◆ **THE TASK**
Every line from the start of the data through the line containing "precedes both releases" should be retyped exactly; the pictures should not.

(Records from a data source)
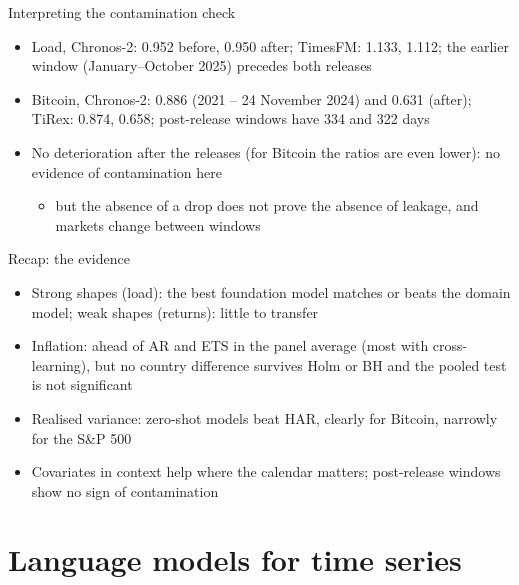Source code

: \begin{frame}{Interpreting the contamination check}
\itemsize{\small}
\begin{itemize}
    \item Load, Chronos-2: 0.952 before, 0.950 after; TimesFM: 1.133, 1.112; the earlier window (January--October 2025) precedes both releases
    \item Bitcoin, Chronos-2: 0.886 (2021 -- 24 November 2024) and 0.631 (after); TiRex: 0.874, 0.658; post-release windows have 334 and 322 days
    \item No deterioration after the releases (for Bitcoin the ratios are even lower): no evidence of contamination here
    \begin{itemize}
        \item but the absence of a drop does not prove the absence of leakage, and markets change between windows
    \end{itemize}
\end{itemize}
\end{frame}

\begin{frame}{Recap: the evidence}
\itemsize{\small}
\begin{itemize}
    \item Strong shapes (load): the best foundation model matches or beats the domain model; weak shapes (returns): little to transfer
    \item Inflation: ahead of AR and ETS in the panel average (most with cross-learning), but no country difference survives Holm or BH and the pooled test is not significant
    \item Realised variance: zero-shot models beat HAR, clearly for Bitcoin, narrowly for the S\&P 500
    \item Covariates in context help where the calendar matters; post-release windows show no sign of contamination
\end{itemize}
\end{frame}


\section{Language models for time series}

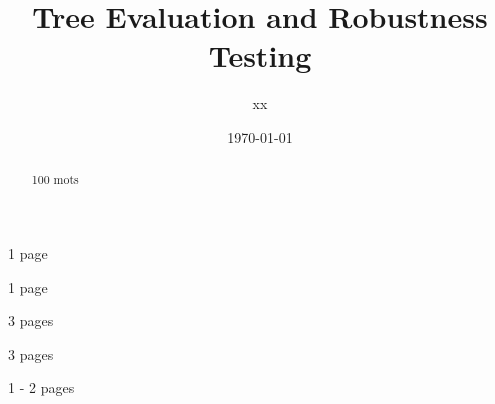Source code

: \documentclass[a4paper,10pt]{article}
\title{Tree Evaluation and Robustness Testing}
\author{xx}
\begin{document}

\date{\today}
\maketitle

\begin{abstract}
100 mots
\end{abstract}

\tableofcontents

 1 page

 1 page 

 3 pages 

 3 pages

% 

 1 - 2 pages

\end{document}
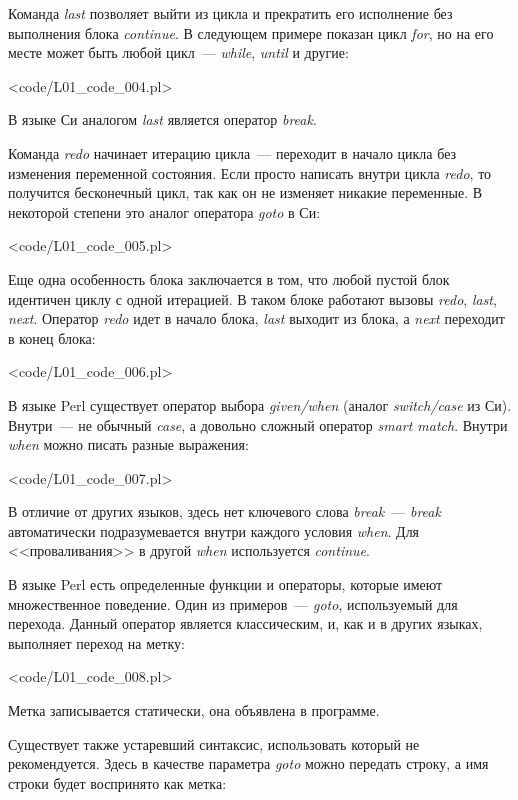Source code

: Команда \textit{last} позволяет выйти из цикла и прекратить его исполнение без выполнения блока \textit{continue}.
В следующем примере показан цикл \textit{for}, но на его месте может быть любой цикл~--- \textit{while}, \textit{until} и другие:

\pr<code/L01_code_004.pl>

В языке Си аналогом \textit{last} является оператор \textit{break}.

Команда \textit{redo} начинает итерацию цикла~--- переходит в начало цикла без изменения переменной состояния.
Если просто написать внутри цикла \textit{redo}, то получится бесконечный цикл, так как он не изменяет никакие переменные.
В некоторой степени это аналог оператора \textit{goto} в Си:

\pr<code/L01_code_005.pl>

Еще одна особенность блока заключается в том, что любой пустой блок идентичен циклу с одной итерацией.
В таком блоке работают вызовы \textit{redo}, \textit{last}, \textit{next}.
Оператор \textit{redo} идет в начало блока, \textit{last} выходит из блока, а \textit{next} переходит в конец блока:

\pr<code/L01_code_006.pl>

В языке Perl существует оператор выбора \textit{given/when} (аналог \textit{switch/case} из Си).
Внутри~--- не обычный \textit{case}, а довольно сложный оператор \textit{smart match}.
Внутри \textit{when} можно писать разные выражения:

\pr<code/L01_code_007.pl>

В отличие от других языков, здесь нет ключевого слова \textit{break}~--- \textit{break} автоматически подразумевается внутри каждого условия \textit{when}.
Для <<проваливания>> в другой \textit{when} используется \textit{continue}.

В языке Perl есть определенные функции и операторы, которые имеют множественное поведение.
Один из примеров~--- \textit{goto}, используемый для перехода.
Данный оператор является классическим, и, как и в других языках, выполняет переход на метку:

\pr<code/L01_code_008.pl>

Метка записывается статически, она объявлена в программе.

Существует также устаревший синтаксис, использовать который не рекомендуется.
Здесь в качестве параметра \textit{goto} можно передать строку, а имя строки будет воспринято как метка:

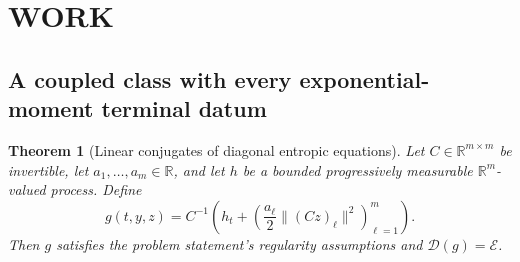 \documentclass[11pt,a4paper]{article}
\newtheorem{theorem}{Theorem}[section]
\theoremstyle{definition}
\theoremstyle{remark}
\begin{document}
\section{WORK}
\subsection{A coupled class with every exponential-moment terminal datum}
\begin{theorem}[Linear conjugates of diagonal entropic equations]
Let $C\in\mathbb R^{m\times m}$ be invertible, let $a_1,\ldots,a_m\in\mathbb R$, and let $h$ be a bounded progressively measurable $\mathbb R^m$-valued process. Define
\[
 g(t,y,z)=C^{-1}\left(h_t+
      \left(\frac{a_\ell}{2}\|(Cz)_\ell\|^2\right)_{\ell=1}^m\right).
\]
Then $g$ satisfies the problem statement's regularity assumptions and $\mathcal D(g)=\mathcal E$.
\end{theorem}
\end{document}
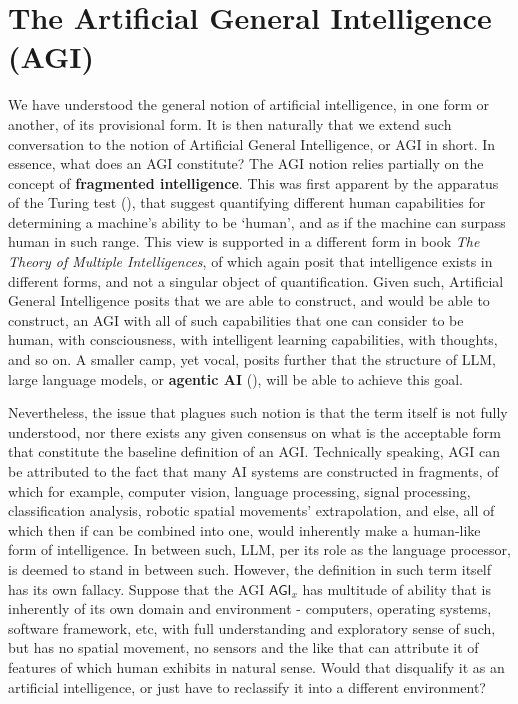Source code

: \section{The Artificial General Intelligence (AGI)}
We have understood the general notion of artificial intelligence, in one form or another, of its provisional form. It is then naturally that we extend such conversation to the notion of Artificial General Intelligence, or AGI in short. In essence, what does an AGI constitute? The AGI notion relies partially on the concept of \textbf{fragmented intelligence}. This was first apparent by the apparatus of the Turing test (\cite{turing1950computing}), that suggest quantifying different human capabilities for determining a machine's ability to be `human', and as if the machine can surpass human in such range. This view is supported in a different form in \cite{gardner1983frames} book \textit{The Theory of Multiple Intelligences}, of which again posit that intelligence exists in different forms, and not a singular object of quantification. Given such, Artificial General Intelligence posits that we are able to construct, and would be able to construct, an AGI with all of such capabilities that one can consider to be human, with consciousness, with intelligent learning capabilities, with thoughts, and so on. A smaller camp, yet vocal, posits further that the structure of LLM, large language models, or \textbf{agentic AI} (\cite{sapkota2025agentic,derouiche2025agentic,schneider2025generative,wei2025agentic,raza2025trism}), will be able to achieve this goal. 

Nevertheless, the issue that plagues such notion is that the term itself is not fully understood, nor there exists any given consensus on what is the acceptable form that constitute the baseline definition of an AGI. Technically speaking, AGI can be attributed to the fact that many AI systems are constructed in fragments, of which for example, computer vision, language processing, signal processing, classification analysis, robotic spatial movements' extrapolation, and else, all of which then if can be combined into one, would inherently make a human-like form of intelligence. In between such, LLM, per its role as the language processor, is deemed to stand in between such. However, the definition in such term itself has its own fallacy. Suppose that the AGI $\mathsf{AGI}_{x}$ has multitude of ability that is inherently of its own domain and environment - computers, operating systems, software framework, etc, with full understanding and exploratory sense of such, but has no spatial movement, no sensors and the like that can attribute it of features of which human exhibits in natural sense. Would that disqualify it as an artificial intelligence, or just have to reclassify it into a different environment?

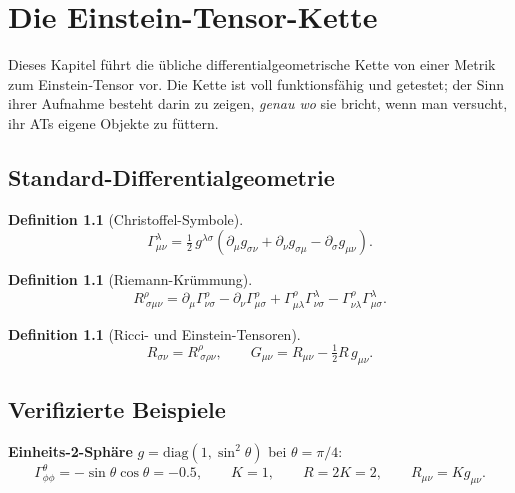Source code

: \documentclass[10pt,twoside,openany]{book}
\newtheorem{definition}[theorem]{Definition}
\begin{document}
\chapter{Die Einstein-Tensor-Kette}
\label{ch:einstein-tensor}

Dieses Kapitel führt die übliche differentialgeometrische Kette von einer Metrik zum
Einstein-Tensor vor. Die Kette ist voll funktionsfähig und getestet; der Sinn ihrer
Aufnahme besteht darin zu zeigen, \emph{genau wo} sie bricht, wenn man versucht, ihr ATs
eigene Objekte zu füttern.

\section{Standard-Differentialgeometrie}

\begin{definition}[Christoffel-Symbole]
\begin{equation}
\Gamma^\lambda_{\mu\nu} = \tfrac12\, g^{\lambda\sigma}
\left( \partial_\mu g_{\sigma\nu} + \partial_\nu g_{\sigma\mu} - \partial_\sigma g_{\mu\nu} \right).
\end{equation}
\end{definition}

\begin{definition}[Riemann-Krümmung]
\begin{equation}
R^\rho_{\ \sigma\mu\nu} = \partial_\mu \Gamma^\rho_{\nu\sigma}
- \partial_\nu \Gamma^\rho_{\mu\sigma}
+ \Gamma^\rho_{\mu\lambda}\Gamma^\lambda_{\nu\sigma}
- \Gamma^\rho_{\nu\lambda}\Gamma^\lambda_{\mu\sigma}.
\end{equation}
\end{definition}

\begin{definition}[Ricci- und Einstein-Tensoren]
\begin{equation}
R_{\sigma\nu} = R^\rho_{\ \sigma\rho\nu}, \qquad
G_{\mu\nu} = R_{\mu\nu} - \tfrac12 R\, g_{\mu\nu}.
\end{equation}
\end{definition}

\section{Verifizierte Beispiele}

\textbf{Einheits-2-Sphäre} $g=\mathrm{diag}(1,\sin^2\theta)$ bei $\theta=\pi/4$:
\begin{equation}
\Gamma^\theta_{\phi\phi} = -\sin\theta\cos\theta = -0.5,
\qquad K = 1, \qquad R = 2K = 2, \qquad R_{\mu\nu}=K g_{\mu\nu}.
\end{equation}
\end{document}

◆ **WRITTEN ANSWER**
Source code

: \begin{frame}{Interpreting the contamination check}
\itemsize{\small}
\begin{itemize}
    \item Load, Chronos-2: 0.952 before, 0.950 after; TimesFM: 1.133, 1.112; the earlier window (January--October 2025) precedes both releases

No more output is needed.